The grande passione of the locals is evident in all the work they put into their fontane, the festival floats adorned with flowers and the ciambelle (traditional sweet of the festival) and a variety of artistic decorations: scenes of rural life, miniature figures of the agricultural tasks, reproductions of scenes of the harvests of the olives, the grapes, the milling of olives and the baking of bread and even rusted, battered but treasured tools of rural work of years ago. These floats are called “fountains” as they are often adorned with sprays of water.
The corteo winds up to the Sanctuary of Madonna del Monte where wheat, fruits, vegetables, olives and fish are offered to the Madonna. The image of the Madonna del Monte on every fontana (float).
Finalmente, the procession reaches the square in front of the church and enters the sanctuary, after three passes around the church, the passate.

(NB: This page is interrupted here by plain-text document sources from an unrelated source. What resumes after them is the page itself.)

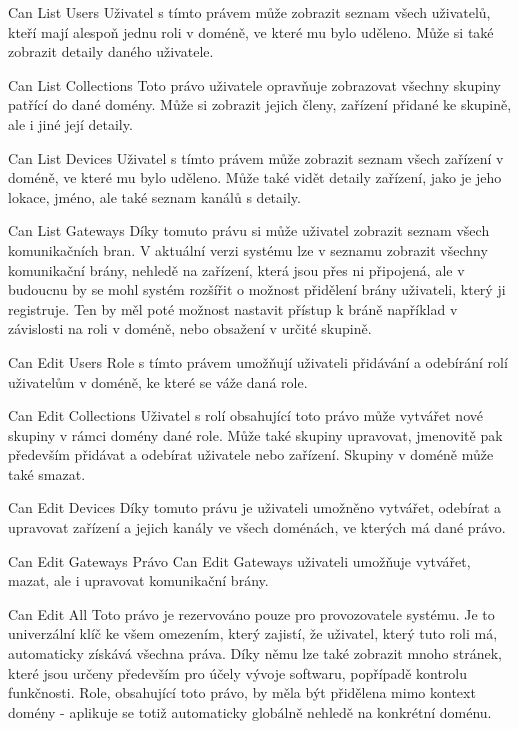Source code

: \def\myprefix{P}
\begin{enumfunctional}[style=nextline]
\item[Can List Users]
Uživatel s tímto právem může zobrazit seznam všech uživatelů, kteří mají alespoň jednu roli v doméně, ve které mu bylo uděleno. Může si také zobrazit detaily daného uživatele.
\item[Can List Collections]
Toto právo uživatele opravňuje zobrazovat všechny skupiny patřící do dané domény. Může si zobrazit jejich členy, zařízení přidané ke skupině, ale i jiné její detaily.
\item[Can List Devices]
Uživatel s tímto právem může zobrazit seznam všech zařízení v doméně, ve které mu bylo uděleno. Může také vidět detaily zařízení, jako je jeho lokace, jméno, ale také seznam kanálů s detaily.
\item[Can List Gateways]
Díky tomuto právu si může uživatel zobrazit seznam všech komunikačních bran. V aktuální verzi systému lze v seznamu zobrazit všechny komunikační brány, nehledě na zařízení, která jsou přes ni připojená, ale v budoucnu by se mohl systém rozšířit o možnost přidělení brány uživateli, který ji registruje. Ten by měl poté možnost nastavit přístup k bráně například v závislosti na roli v doméně, nebo obsažení v určité skupině.
\item[Can Edit Users]
Role s tímto právem umožňují uživateli přidávání a odebírání rolí uživatelům v doméně, ke které se váže daná role.
\item[Can Edit Collections]
Uživatel s rolí obsahující toto právo může vytvářet nové skupiny v rámci domény dané role. Může také skupiny upravovat, jmenovitě pak především přidávat a odebírat uživatele nebo zařízení. Skupiny v doméně může také smazat.
\item[Can Edit Devices]
Díky tomuto právu je uživateli umožněno vytvářet, odebírat a upravovat zařízení a jejich kanály ve všech doménách, ve kterých má dané právo.
\item[Can Edit Gateways]
Právo Can Edit Gateways uživateli umožňuje vytvářet, mazat, ale i upravovat komunikační brány.
\item[Can Edit All]
Toto právo je rezervováno pouze pro provozovatele systému. Je to univerzální klíč ke všem omezením, který zajistí, že uživatel, který tuto roli má, automaticky získává všechna práva. Díky němu lze také zobrazit mnoho stránek, které jsou určeny především pro účely vývoje softwaru, popřípadě kontrolu funkčnosti. Role, obsahující toto právo, by měla být přidělena mimo kontext domény - aplikuje se totiž automaticky globálně nehledě na konkrétní doménu.
\end{enumfunctional}

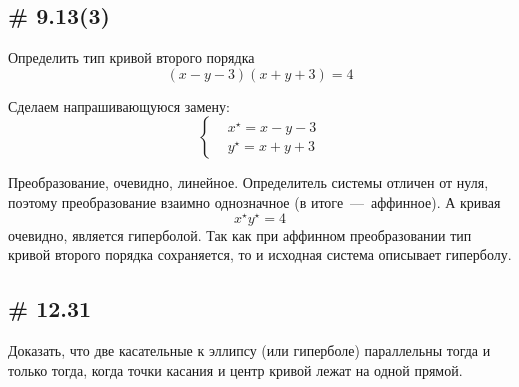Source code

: \documentclass[a4paper,12pt]{article}
\begin{document}
  
  \subsection{\# 9.13(3)}
  
  Определить тип кривой второго порядка
  \[
    (x - y - 3)(x + y + 3) = 4
  \]
  
  \begin{solution}
    Сделаем напрашивающуюся замену:
    \[
      \left\{
        \begin{aligned}
          &x^\star = x - y - 3\\
          &y^\star = x + y + 3
        \end{aligned}
      \right.
    \]
    
    Преобразование, очевидно, линейное.
    Определитель системы отличен от нуля, поэтому преобразование взаимно однозначное (в итоге~---~аффинное).
    А кривая
    \[
      x^\star y^\star = 4
    \]
    очевидно, является гиперболой.
    Так как при аффинном преобразовании тип кривой второго порядка сохраняется, то и исходная система описывает гиперболу.
  \end{solution}
  
  
  \subsection{\# 12.31}
  
  Доказать, что две касательные к эллипсу (или гиперболе) параллельны тогда и только тогда, когда точки касания и центр кривой лежат на одной прямой.
  
\end{document}
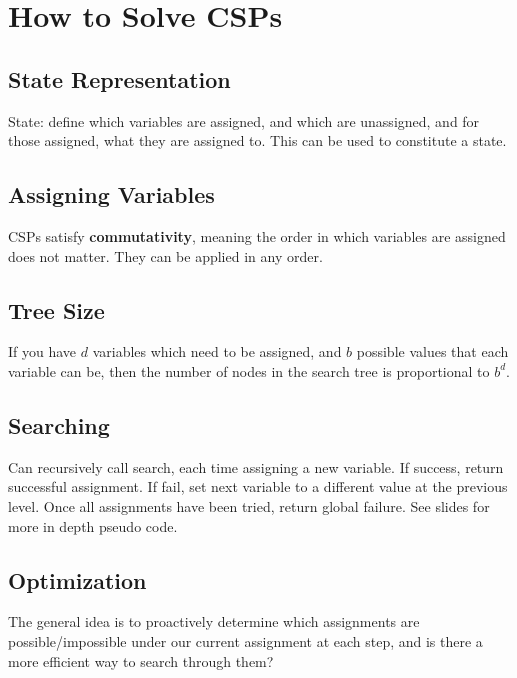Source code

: \documentclass[letterpaper]{article} %
\begin{document}
\section{How to Solve CSPs}

\subsection{State Representation}

State: define which variables are assigned, and which are unassigned, and for those assigned, what they are assigned to. This can be used to constitute a state.

\subsection{Assigning Variables}

CSPs satisfy \textbf{commutativity}, meaning the order in which variables are assigned does not matter. They can be applied in any order.

\subsection{Tree Size}

If you have $d$ variables which need to be assigned, and $b$ possible values that each variable can be, then the number of nodes in the search tree is proportional to $b^d$.

\subsection{Searching}

Can recursively call search, each time assigning a new variable. If success, return successful assignment. If fail, set next variable to a different value at the previous level. Once all assignments have been tried, return global failure. See slides for more in depth pseudo code.

\subsection{Optimization}

The general idea is to proactively determine which assignments are possible/impossible under our current assignment at each step, and is there a more efficient way to search through them?
\end{document}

All along the way, the men – and young boys, too – had raised their straw hats whenever they invoked loudly and with great feeling those verses to the Madonna that all the martani know from a very young age: ”Evviva Maria, evviva il santisimo sacramento, Evviva la Madonna!”
Yes, long live Marta’s Madonna and the grande passione of the martani – which you can see – and feel in Luca Viviani’s photos of his town’s glorious festival.
The explosive enthusiasm and grande passione of the martani of all ages and all walks of life unites this lakeside village as they joyously celebrate their beloved Madonna al Monte.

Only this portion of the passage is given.